1.8 "Purchase Order" means a written purchase order between the Parties pursuant to which Quantum will sell Quantum Products to IMPCO under the terms and conditions set forth in Section 4.
1.9 "Quantum Product(s)" shall mean all of Quantum's fuel metering products, fuel delivery products, fuel regulating products, fuel storage products, electronic control products and any related products that are or become Commercially Available during the term of this Agreement.
1.10 "Statement of Work" means a detailed plan to implement a Development Program, as more fully defined in Section 3. If a template Statement of Work is mutually agreed to by the Parties, it shall be attached hereto as Exhibit A after execution hereof by the parties.
1.11 "Strategic Alliance Committee" or "SAC" means the combination of representatives from each Party that will manage and coordinate the work under this Agreement as described in Section 2.
2 Strategic Alliance Committee.
2.1 Within ten (10) business days after the Effective Date, each Party shall assign two (2) qualified members (each a "Member") to the SAC to meet and cooperate to define and manage the efforts of SAC under this Agreement. Either Party may replace its Members in its sole discretion upon notice to the other Party. Each Party shall bear its own costs and expenses related to the SAC. The SAC shall meet once every six (6) months, at a minimum but more often if mutually agreed by the Parties, to satisfy its responsibilities under this Agreement. The responsibilities of the SAC shall include the following:
(a) In the event that IMPCO desires to purchase specific Quantum products that do not meet the definition of a Quantum Product, IMPCO shall bring this desire to the attention of the SAC, and the Members shall negotiate the request in good faith. In the event that the SAC determines that such Products should be sold by Quantum to IMPCO, (i) Quantum shall sell such products to IMPCO, and (ii) such products shall be deemed Quantum Products for purposes of this Agreement, and shall be treated as such, unless otherwise agreed to in writing by the Parties.

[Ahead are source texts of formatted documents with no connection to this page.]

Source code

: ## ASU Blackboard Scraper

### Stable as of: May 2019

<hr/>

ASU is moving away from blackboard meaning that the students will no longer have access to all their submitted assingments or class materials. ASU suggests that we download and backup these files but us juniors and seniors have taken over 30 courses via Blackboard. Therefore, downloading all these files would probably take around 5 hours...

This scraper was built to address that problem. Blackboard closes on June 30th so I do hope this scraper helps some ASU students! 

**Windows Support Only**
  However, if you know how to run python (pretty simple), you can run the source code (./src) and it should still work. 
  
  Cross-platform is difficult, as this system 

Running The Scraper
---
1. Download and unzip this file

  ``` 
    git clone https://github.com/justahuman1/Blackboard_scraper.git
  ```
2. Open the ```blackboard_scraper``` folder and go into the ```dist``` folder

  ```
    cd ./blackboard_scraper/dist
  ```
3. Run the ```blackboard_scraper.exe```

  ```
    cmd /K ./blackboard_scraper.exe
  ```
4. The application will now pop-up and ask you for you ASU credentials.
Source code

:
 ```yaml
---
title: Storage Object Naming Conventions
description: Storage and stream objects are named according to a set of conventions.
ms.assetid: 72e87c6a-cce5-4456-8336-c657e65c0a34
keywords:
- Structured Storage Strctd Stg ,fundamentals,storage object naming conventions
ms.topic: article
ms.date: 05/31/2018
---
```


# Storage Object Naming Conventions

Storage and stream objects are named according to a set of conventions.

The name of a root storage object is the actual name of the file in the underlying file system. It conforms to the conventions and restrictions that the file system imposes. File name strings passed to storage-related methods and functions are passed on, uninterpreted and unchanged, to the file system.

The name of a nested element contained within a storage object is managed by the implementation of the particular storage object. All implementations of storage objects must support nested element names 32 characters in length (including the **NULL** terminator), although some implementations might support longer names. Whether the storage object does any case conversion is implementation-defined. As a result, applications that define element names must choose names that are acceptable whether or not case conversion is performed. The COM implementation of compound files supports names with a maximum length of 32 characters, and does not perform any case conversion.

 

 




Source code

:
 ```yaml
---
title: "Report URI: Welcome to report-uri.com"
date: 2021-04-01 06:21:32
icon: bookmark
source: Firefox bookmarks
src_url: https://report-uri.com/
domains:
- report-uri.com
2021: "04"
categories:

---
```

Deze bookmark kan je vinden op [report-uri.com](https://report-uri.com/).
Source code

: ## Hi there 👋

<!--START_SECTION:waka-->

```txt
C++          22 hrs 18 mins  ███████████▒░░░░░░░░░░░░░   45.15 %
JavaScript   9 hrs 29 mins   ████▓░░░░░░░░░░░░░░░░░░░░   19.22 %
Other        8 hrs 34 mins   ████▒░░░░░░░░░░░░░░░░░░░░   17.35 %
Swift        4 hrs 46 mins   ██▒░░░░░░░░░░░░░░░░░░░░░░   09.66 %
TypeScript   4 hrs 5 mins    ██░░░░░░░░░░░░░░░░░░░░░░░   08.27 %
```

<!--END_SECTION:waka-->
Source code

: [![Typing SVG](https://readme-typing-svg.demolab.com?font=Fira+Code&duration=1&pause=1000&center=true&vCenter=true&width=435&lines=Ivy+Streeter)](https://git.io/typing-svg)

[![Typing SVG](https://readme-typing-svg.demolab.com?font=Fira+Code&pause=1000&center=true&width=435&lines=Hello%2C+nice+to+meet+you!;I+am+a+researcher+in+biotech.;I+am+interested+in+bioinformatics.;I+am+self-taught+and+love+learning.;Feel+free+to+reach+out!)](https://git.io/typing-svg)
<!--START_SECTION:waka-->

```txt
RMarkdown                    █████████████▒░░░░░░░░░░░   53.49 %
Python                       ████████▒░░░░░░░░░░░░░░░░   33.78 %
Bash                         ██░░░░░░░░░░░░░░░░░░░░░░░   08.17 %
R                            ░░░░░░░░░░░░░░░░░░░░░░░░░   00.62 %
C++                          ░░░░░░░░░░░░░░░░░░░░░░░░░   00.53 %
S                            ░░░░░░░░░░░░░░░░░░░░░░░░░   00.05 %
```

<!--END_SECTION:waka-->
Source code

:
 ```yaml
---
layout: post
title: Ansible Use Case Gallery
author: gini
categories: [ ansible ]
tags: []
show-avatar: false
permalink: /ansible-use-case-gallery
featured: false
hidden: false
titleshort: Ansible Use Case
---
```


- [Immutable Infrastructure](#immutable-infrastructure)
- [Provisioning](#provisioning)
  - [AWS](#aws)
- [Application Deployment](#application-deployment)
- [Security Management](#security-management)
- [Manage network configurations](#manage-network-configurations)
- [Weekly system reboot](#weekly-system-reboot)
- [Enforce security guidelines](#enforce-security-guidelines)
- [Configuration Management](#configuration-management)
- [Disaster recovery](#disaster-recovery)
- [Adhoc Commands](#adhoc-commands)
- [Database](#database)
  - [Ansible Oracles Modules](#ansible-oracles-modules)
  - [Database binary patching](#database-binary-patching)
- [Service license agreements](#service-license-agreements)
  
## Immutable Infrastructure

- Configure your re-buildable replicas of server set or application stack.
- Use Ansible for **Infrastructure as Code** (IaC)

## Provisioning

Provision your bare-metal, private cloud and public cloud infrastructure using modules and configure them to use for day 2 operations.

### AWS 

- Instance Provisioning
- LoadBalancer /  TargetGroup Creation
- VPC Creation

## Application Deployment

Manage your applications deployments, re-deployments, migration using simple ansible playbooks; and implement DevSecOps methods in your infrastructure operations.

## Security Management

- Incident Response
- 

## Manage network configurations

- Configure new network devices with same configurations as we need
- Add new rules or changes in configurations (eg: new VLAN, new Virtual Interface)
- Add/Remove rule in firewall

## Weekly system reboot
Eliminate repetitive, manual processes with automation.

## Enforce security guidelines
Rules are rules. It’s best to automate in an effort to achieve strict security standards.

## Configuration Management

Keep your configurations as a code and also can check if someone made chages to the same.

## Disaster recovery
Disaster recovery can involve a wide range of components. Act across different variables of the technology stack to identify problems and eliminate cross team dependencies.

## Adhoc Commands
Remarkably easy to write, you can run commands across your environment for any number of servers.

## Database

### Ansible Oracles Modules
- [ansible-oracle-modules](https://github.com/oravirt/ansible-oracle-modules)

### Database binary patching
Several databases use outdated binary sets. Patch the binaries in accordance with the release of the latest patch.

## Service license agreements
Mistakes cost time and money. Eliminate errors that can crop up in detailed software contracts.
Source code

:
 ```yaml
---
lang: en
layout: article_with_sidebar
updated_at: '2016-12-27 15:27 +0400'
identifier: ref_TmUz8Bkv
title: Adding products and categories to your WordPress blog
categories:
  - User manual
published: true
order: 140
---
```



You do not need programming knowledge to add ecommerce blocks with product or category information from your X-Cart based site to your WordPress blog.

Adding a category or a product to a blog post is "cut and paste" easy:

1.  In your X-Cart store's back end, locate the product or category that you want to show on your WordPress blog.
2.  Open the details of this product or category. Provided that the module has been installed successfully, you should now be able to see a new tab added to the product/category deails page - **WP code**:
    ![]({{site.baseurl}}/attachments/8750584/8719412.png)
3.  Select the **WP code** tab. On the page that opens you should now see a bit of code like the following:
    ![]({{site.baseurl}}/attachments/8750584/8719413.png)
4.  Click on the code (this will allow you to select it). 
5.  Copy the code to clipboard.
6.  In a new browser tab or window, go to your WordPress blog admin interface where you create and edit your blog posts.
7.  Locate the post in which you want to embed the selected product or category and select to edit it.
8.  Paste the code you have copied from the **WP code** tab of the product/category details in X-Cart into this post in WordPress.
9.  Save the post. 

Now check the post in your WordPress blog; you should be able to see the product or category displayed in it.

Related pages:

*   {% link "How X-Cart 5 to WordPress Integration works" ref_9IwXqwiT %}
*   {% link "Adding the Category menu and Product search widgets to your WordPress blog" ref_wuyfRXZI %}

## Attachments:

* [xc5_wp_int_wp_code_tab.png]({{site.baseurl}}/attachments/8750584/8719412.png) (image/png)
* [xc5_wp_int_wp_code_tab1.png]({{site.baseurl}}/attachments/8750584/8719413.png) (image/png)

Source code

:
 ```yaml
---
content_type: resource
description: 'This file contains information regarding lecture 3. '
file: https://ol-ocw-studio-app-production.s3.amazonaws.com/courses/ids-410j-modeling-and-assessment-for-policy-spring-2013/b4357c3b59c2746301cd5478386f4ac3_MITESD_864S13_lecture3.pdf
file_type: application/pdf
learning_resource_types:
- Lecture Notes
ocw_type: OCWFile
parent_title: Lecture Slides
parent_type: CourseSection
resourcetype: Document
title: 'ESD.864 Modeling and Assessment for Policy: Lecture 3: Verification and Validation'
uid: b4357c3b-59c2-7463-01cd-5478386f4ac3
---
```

(b) The SAC shall identify potential Development Programs and, if mutually approved by both Parties, negotiate the terms and conditions of each Development Program, which shall be set forth in a written Statement of Work (as described in more detail in Section 3).
(c) The SAC shall modify and, if appropriate, expand the Designated Markets as needed, whether in their entirety or on a Customer-specific basis. Such a decision to modify the Designated Markets shall be based on all relevant factors, including, but not limited to: (i) the location and particular needs of the specific market or customer; (ii) individual customer requirements and requests; (iii) regulatory requirements relevant to the specific market or customer; and (d) specific capabilities of each Party with respect to any particular market or customer.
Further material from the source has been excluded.